■ **THE DATA**
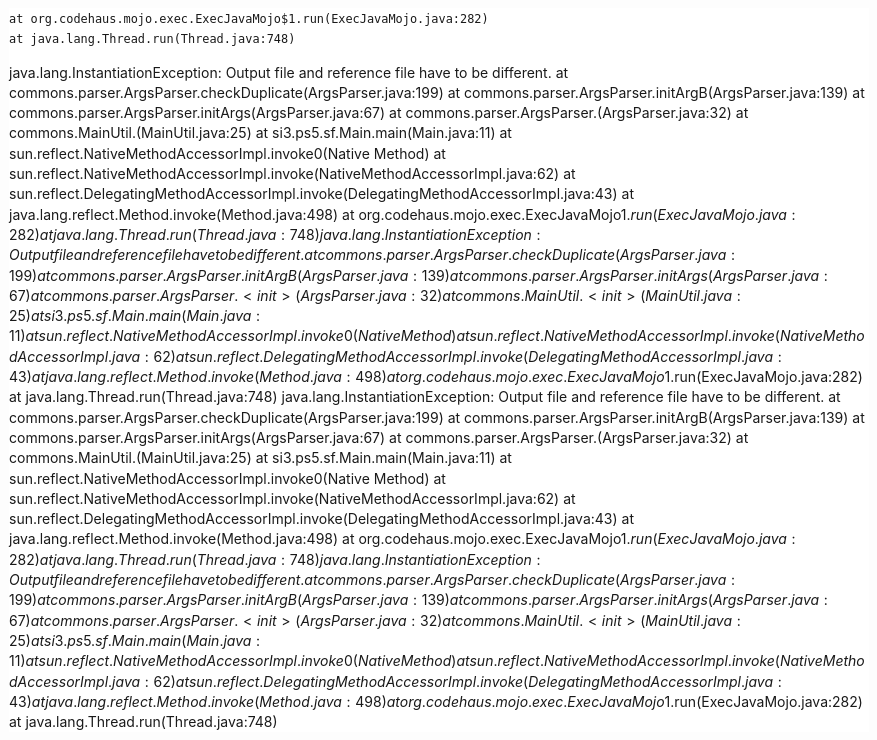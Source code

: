 	at org.codehaus.mojo.exec.ExecJavaMojo$1.run(ExecJavaMojo.java:282)
	at java.lang.Thread.run(Thread.java:748)
java.lang.InstantiationException: Output file and reference file have to be different.
	at commons.parser.ArgsParser.checkDuplicate(ArgsParser.java:199)
	at commons.parser.ArgsParser.initArgB(ArgsParser.java:139)
	at commons.parser.ArgsParser.initArgs(ArgsParser.java:67)
	at commons.parser.ArgsParser.<init>(ArgsParser.java:32)
	at commons.MainUtil.<init>(MainUtil.java:25)
	at si3.ps5.sf.Main.main(Main.java:11)
	at sun.reflect.NativeMethodAccessorImpl.invoke0(Native Method)
	at sun.reflect.NativeMethodAccessorImpl.invoke(NativeMethodAccessorImpl.java:62)
	at sun.reflect.DelegatingMethodAccessorImpl.invoke(DelegatingMethodAccessorImpl.java:43)
	at java.lang.reflect.Method.invoke(Method.java:498)
	at org.codehaus.mojo.exec.ExecJavaMojo$1.run(ExecJavaMojo.java:282)
	at java.lang.Thread.run(Thread.java:748)
java.lang.InstantiationException: Output file and reference file have to be different.
	at commons.parser.ArgsParser.checkDuplicate(ArgsParser.java:199)
	at commons.parser.ArgsParser.initArgB(ArgsParser.java:139)
	at commons.parser.ArgsParser.initArgs(ArgsParser.java:67)
	at commons.parser.ArgsParser.<init>(ArgsParser.java:32)
	at commons.MainUtil.<init>(MainUtil.java:25)
	at si3.ps5.sf.Main.main(Main.java:11)
	at sun.reflect.NativeMethodAccessorImpl.invoke0(Native Method)
	at sun.reflect.NativeMethodAccessorImpl.invoke(NativeMethodAccessorImpl.java:62)
	at sun.reflect.DelegatingMethodAccessorImpl.invoke(DelegatingMethodAccessorImpl.java:43)
	at java.lang.reflect.Method.invoke(Method.java:498)
	at org.codehaus.mojo.exec.ExecJavaMojo$1.run(ExecJavaMojo.java:282)
	at java.lang.Thread.run(Thread.java:748)
java.lang.InstantiationException: Output file and reference file have to be different.
	at commons.parser.ArgsParser.checkDuplicate(ArgsParser.java:199)
	at commons.parser.ArgsParser.initArgB(ArgsParser.java:139)
	at commons.parser.ArgsParser.initArgs(ArgsParser.java:67)
	at commons.parser.ArgsParser.<init>(ArgsParser.java:32)
	at commons.MainUtil.<init>(MainUtil.java:25)
	at si3.ps5.sf.Main.main(Main.java:11)
	at sun.reflect.NativeMethodAccessorImpl.invoke0(Native Method)
	at sun.reflect.NativeMethodAccessorImpl.invoke(NativeMethodAccessorImpl.java:62)
	at sun.reflect.DelegatingMethodAccessorImpl.invoke(DelegatingMethodAccessorImpl.java:43)
	at java.lang.reflect.Method.invoke(Method.java:498)
	at org.codehaus.mojo.exec.ExecJavaMojo$1.run(ExecJavaMojo.java:282)
	at java.lang.Thread.run(Thread.java:748)
java.lang.InstantiationException: Output file and reference file have to be different.
	at commons.parser.ArgsParser.checkDuplicate(ArgsParser.java:199)
	at commons.parser.ArgsParser.initArgB(ArgsParser.java:139)
	at commons.parser.ArgsParser.initArgs(ArgsParser.java:67)
	at commons.parser.ArgsParser.<init>(ArgsParser.java:32)
	at commons.MainUtil.<init>(MainUtil.java:25)
	at si3.ps5.sf.Main.main(Main.java:11)
	at sun.reflect.NativeMethodAccessorImpl.invoke0(Native Method)
	at sun.reflect.NativeMethodAccessorImpl.invoke(NativeMethodAccessorImpl.java:62)
	at sun.reflect.DelegatingMethodAccessorImpl.invoke(DelegatingMethodAccessorImpl.java:43)
	at java.lang.reflect.Method.invoke(Method.java:498)
	at org.codehaus.mojo.exec.ExecJavaMojo$1.run(ExecJavaMojo.java:282)
	at java.lang.Thread.run(Thread.java:748)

■ **WHAT THE EXERCISE ASKS**
Without the pictures, restate each entry exactly.

■ **EXERCISE RESPONSE**
Source code

: 	at org.codehaus.mojo.exec.ExecJavaMojo$1.run(ExecJavaMojo.java:282)
	at java.lang.Thread.run(Thread.java:748)
java.lang.InstantiationException: Output file and reference file have to be different.
	at commons.parser.ArgsParser.checkDuplicate(ArgsParser.java:199)
	at commons.parser.ArgsParser.initArgB(ArgsParser.java:139)
	at commons.parser.ArgsParser.initArgs(ArgsParser.java:67)
	at commons.parser.ArgsParser.<init>(ArgsParser.java:32)
	at commons.MainUtil.<init>(MainUtil.java:25)
	at si3.ps5.sf.Main.main(Main.java:11)
	at sun.reflect.NativeMethodAccessorImpl.invoke0(Native Method)
	at sun.reflect.NativeMethodAccessorImpl.invoke(NativeMethodAccessorImpl.java:62)
	at sun.reflect.DelegatingMethodAccessorImpl.invoke(DelegatingMethodAccessorImpl.java:43)
	at java.lang.reflect.Method.invoke(Method.java:498)
	at org.codehaus.mojo.exec.ExecJavaMojo$1.run(ExecJavaMojo.java:282)
	at java.lang.Thread.run(Thread.java:748)
java.lang.InstantiationException: Output file and reference file have to be different.
	at commons.parser.ArgsParser.checkDuplicate(ArgsParser.java:199)
	at commons.parser.ArgsParser.initArgB(ArgsParser.java:139)
	at commons.parser.ArgsParser.initArgs(ArgsParser.java:67)
	at commons.parser.ArgsParser.<init>(ArgsParser.java:32)
	at commons.MainUtil.<init>(MainUtil.java:25)
	at si3.ps5.sf.Main.main(Main.java:11)
	at sun.reflect.NativeMethodAccessorImpl.invoke0(Native Method)
	at sun.reflect.NativeMethodAccessorImpl.invoke(NativeMethodAccessorImpl.java:62)
	at sun.reflect.DelegatingMethodAccessorImpl.invoke(DelegatingMethodAccessorImpl.java:43)
	at java.lang.reflect.Method.invoke(Method.java:498)
	at org.codehaus.mojo.exec.ExecJavaMojo$1.run(ExecJavaMojo.java:282)
	at java.lang.Thread.run(Thread.java:748)
java.lang.InstantiationException: Output file and reference file have to be different.
	at commons.parser.ArgsParser.checkDuplicate(ArgsParser.java:199)
	at commons.parser.ArgsParser.initArgB(ArgsParser.java:139)
	at commons.parser.ArgsParser.initArgs(ArgsParser.java:67)
	at commons.parser.ArgsParser.<init>(ArgsParser.java:32)
	at commons.MainUtil.<init>(MainUtil.java:25)
	at si3.ps5.sf.Main.main(Main.java:11)
	at sun.reflect.NativeMethodAccessorImpl.invoke0(Native Method)
	at sun.reflect.NativeMethodAccessorImpl.invoke(NativeMethodAccessorImpl.java:62)
	at sun.reflect.DelegatingMethodAccessorImpl.invoke(DelegatingMethodAccessorImpl.java:43)
	at java.lang.reflect.Method.invoke(Method.java:498)
	at org.codehaus.mojo.exec.ExecJavaMojo$1.run(ExecJavaMojo.java:282)
	at java.lang.Thread.run(Thread.java:748)
java.lang.InstantiationException: Output file and reference file have to be different.
	at commons.parser.ArgsParser.checkDuplicate(ArgsParser.java:199)
	at commons.parser.ArgsParser.initArgB(ArgsParser.java:139)
	at commons.parser.ArgsParser.initArgs(ArgsParser.java:67)
	at commons.parser.ArgsParser.<init>(ArgsParser.java:32)
	at commons.MainUtil.<init>(MainUtil.java:25)
	at si3.ps5.sf.Main.main(Main.java:11)
	at sun.reflect.NativeMethodAccessorImpl.invoke0(Native Method)
	at sun.reflect.NativeMethodAccessorImpl.invoke(NativeMethodAccessorImpl.java:62)
	at sun.reflect.DelegatingMethodAccessorImpl.invoke(DelegatingMethodAccessorImpl.java:43)
	at java.lang.reflect.Method.invoke(Method.java:498)
	at org.codehaus.mojo.exec.ExecJavaMojo$1.run(ExecJavaMojo.java:282)
	at java.lang.Thread.run(Thread.java:748)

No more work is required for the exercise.